WHAT IS EXPECTED:
Pictures do not belong in the copy; restate the records below word for word.

[Records drawn from a dataset]
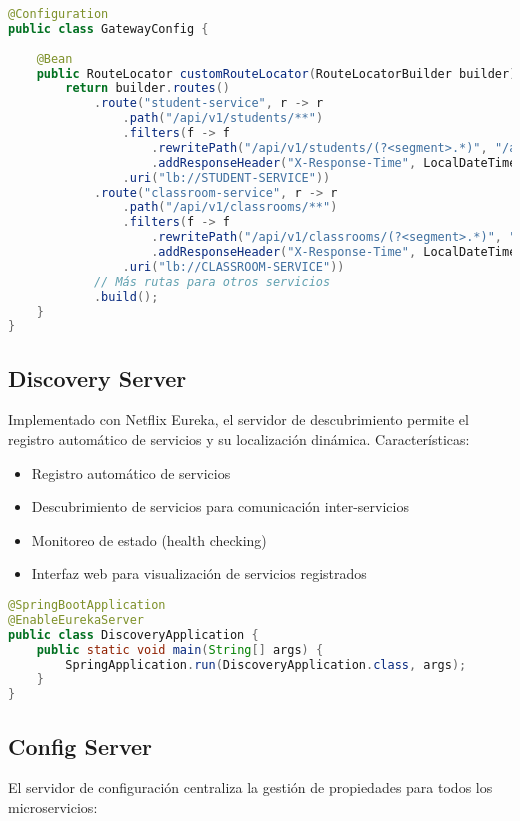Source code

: \documentclass[12pt,a4paper]{report}
\begin{document}
\begin{lstlisting}[language=Java, caption=Configuración de rutas en el API Gateway]
@Configuration
public class GatewayConfig {
    
    @Bean
    public RouteLocator customRouteLocator(RouteLocatorBuilder builder) {
        return builder.routes()
            .route("student-service", r -> r
                .path("/api/v1/students/**")
                .filters(f -> f
                    .rewritePath("/api/v1/students/(?<segment>.*)", "/api/v1/${segment}")
                    .addResponseHeader("X-Response-Time", LocalDateTime.now().toString()))
                .uri("lb://STUDENT-SERVICE"))
            .route("classroom-service", r -> r
                .path("/api/v1/classrooms/**")
                .filters(f -> f
                    .rewritePath("/api/v1/classrooms/(?<segment>.*)", "/api/v1/${segment}")
                    .addResponseHeader("X-Response-Time", LocalDateTime.now().toString()))
                .uri("lb://CLASSROOM-SERVICE"))
            // Más rutas para otros servicios
            .build();
    }
}
\end{lstlisting}

\subsection{Discovery Server}
Implementado con Netflix Eureka, el servidor de descubrimiento permite el registro automático de servicios y su localización dinámica. Características:

\begin{itemize}
    \item Registro automático de servicios
    \item Descubrimiento de servicios para comunicación inter-servicios
    \item Monitoreo de estado (health checking)
    \item Interfaz web para visualización de servicios registrados
\end{itemize}

\begin{lstlisting}[language=Java, caption=Configuración del servidor Eureka]
@SpringBootApplication
@EnableEurekaServer
public class DiscoveryApplication {
    public static void main(String[] args) {
        SpringApplication.run(DiscoveryApplication.class, args);
    }
}
\end{lstlisting}

\subsection{Config Server}
El servidor de configuración centraliza la gestión de propiedades para todos los microservicios:
\end{document}
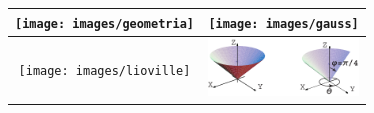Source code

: \documentclass {article}
\begin{document}
	\begin{center}
		\begin{tabular}{|c|c|}\hline
			\texttt{[image: images/geometria]}
			&\texttt{[image: images/gauss]}\\\hline
			\texttt{[image: images/lioville]}
			&\includegraphics[width =4cm]{images/coodesfericas}\\\hline
		\end{tabular}
	\end{center}
\end{document}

ANSWER AREA:
Source code

: \documentclass[12pt,a4paper]{report}
\begin{document}
\begin{lstlisting}[language=Java, caption=Configuración de rutas en el API Gateway]
@Configuration
public class GatewayConfig {
    
    @Bean
    public RouteLocator customRouteLocator(RouteLocatorBuilder builder) {
        return builder.routes()
            .route("student-service", r -> r
                .path("/api/v1/students/**")
                .filters(f -> f
                    .rewritePath("/api/v1/students/(?<segment>.*)", "/api/v1/${segment}")
                    .addResponseHeader("X-Response-Time", LocalDateTime.now().toString()))
                .uri("lb://STUDENT-SERVICE"))
            .route("classroom-service", r -> r
                .path("/api/v1/classrooms/**")
                .filters(f -> f
                    .rewritePath("/api/v1/classrooms/(?<segment>.*)", "/api/v1/${segment}")
                    .addResponseHeader("X-Response-Time", LocalDateTime.now().toString()))
                .uri("lb://CLASSROOM-SERVICE"))
            // Más rutas para otros servicios
            .build();
    }
}
\end{lstlisting}

\subsection{Discovery Server}
Implementado con Netflix Eureka, el servidor de descubrimiento permite el registro automático de servicios y su localización dinámica. Características:

\begin{itemize}
    \item Registro automático de servicios
    \item Descubrimiento de servicios para comunicación inter-servicios
    \item Monitoreo de estado (health checking)
    \item Interfaz web para visualización de servicios registrados
\end{itemize}

\begin{lstlisting}[language=Java, caption=Configuración del servidor Eureka]
@SpringBootApplication
@EnableEurekaServer
public class DiscoveryApplication {
    public static void main(String[] args) {
        SpringApplication.run(DiscoveryApplication.class, args);
    }
}
\end{lstlisting}

\subsection{Config Server}
El servidor de configuración centraliza la gestión de propiedades para todos los microservicios:
\end{document}
Source code

: \documentclass {article}
\begin{document}
	\begin{center}
		\begin{tabular}{|c|c|}\hline
			\texttt{[image: images/geometria]}
			&\texttt{[image: images/gauss]}\\\hline
			\texttt{[image: images/lioville]}
			&\includegraphics[width =4cm]{images/coodesfericas}\\\hline
		\end{tabular}
	\end{center}
\end{document}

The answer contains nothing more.